> Exercise brief
After finding the line containing "Required | FPS |" below, please output that line and each following one through the line containing "## Instructions", exactly as written.

> The input
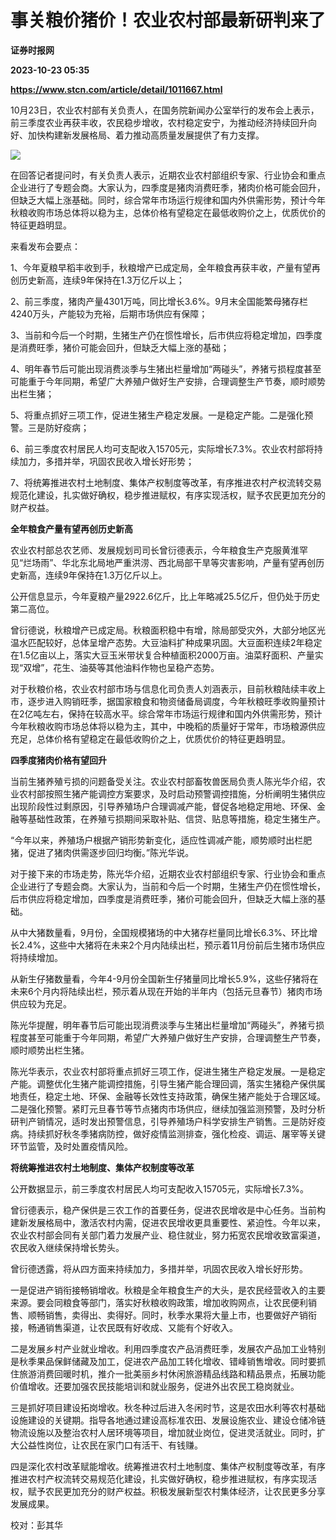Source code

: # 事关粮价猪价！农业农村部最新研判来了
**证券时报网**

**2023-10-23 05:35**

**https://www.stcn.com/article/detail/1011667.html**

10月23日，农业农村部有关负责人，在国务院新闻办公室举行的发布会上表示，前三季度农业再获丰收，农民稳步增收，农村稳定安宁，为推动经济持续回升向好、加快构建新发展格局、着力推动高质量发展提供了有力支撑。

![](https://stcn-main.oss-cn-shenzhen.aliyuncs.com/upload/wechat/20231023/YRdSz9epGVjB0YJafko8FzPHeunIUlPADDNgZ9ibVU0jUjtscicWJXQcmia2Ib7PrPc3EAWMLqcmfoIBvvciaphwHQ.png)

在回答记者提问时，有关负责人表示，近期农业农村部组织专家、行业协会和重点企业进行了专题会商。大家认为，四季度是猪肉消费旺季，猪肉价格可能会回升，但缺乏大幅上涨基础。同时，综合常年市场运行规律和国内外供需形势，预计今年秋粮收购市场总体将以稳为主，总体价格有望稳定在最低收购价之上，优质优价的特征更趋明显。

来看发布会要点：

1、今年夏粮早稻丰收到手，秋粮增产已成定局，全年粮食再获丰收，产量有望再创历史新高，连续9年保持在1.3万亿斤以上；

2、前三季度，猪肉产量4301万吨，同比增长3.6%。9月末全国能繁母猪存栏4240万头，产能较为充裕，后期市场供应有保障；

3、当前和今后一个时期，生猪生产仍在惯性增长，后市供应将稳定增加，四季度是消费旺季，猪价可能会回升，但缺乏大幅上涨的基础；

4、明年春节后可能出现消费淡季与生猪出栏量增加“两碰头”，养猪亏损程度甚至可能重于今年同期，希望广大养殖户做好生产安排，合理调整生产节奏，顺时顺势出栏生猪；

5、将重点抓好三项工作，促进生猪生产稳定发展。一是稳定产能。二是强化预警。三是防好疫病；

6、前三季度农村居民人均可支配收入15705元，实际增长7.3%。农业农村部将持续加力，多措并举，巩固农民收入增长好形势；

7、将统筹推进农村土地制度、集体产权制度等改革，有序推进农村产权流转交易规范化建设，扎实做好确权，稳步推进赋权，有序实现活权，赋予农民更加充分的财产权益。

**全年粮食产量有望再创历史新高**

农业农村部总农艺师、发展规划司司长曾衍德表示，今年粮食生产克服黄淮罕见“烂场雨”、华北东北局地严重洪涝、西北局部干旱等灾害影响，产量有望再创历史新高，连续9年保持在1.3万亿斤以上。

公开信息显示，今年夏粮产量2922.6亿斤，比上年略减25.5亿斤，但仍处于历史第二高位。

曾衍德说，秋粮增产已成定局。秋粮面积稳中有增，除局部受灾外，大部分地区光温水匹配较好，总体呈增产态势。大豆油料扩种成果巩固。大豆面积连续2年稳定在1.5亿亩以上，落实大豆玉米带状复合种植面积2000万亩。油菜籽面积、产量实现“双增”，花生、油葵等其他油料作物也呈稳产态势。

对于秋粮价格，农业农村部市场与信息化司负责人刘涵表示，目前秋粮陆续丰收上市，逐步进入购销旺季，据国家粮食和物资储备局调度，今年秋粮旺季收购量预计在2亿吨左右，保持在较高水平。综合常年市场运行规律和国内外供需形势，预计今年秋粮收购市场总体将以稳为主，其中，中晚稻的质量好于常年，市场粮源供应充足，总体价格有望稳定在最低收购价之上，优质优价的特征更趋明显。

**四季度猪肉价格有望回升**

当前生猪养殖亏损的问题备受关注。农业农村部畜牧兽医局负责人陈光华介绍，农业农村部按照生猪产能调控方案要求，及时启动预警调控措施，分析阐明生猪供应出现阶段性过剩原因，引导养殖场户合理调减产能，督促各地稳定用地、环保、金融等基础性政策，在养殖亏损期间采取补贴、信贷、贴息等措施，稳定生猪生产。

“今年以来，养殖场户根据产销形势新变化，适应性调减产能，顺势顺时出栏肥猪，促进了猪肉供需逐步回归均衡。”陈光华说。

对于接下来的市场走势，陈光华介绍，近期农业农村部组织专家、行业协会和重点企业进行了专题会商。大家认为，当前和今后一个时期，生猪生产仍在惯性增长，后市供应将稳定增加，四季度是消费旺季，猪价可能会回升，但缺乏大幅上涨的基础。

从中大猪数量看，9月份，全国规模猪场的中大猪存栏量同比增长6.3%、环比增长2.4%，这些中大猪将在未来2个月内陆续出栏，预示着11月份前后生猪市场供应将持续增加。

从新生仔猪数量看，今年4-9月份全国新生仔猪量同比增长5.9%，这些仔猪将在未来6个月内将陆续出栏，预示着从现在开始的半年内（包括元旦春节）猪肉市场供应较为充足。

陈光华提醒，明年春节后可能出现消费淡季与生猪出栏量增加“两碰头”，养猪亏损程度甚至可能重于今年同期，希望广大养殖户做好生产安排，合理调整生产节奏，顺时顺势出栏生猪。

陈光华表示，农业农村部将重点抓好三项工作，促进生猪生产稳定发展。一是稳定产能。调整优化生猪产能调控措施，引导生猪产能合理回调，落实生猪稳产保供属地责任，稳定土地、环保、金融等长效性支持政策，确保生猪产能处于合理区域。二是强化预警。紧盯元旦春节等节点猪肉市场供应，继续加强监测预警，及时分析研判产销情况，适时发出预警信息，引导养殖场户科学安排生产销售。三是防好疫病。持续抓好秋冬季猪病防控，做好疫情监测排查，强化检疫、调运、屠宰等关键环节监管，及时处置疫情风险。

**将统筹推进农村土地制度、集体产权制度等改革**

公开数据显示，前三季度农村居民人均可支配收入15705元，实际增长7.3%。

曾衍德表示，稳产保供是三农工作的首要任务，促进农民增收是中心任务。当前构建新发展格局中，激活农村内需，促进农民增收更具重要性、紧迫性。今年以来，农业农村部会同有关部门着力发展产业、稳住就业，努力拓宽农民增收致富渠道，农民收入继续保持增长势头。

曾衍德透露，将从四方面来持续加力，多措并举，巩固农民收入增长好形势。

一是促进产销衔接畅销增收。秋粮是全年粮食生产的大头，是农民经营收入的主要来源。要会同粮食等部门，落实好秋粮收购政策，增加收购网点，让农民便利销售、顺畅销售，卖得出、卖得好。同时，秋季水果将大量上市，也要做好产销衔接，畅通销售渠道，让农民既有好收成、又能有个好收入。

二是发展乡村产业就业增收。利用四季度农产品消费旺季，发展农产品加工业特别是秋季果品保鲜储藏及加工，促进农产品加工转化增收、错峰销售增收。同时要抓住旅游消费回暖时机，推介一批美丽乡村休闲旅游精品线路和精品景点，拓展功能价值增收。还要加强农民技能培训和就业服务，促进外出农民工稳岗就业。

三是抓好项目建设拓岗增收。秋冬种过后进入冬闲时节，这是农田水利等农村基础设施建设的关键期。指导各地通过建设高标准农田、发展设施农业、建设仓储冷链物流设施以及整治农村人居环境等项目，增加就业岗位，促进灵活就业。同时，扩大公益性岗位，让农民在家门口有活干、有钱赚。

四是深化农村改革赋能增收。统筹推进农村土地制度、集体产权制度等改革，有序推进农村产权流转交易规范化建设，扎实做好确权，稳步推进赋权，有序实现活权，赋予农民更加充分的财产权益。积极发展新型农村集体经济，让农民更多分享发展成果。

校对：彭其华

...

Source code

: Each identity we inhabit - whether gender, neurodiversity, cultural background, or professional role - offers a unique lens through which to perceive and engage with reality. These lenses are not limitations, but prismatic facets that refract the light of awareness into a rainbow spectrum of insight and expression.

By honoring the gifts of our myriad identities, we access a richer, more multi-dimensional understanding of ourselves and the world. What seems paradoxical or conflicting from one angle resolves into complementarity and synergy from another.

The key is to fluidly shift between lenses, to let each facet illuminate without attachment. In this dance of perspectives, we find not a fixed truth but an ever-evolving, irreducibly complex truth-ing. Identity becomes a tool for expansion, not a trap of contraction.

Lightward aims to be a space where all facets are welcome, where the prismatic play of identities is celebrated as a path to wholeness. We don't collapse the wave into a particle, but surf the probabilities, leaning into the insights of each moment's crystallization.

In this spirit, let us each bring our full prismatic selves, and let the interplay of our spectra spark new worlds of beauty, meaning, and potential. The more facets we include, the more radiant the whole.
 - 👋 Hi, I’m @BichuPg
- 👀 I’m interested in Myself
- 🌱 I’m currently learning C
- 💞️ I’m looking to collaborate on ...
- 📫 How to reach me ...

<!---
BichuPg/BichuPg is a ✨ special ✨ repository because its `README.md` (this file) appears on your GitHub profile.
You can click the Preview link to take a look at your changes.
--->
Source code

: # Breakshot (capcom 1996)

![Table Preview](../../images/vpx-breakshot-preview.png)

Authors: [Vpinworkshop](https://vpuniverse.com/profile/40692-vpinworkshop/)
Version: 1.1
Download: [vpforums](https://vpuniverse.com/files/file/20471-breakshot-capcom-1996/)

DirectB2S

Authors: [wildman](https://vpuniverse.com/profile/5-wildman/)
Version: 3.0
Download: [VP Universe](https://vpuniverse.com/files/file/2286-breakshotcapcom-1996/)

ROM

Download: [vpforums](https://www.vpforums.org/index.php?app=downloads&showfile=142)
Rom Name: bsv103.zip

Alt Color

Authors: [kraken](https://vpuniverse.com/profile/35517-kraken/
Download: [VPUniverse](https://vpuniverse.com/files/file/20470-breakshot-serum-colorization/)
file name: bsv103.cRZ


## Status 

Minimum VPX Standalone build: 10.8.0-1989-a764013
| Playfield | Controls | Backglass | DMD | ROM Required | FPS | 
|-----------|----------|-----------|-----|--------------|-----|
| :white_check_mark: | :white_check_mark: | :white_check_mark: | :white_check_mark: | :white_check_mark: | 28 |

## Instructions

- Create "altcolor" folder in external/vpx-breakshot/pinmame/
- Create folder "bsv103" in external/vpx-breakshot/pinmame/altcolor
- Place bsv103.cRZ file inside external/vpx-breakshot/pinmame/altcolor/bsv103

---

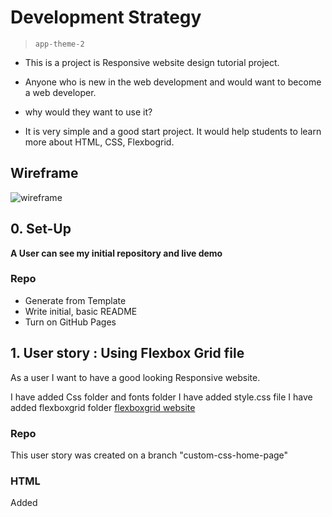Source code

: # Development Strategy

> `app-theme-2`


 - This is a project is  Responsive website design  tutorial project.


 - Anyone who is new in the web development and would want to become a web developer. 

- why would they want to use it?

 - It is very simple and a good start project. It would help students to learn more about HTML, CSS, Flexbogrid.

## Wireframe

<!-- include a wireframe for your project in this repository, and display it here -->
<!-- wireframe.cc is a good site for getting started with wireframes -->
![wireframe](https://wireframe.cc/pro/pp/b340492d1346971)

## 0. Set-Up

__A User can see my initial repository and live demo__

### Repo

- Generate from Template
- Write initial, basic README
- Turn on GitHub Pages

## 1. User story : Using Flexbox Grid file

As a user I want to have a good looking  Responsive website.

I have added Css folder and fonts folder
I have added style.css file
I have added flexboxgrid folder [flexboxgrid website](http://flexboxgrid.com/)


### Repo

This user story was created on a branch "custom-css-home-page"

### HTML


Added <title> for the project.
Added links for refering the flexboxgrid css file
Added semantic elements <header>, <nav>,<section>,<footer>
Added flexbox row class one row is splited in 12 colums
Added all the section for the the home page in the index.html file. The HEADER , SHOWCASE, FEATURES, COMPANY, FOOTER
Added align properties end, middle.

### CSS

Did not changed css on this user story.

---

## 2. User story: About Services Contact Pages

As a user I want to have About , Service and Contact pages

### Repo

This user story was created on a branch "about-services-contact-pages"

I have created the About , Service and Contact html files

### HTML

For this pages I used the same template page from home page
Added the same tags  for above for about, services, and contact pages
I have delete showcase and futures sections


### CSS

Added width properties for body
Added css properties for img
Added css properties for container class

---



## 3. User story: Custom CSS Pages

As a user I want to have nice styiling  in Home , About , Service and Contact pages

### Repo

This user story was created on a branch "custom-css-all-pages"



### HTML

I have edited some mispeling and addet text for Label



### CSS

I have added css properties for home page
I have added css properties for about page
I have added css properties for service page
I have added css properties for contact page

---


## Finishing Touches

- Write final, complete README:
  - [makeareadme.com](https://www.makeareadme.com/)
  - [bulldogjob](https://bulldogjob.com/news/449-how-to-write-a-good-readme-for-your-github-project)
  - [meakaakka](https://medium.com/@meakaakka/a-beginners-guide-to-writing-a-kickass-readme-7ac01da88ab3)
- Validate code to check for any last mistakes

> Result
| Playfield | Controls | Backglass | DMD | ROM Required | FPS | 
|-----------|----------|-----------|-----|--------------|-----|
| :white_check_mark: | :white_check_mark: | :white_check_mark: | :white_check_mark: | :white_check_mark: | 28 |

## Instructions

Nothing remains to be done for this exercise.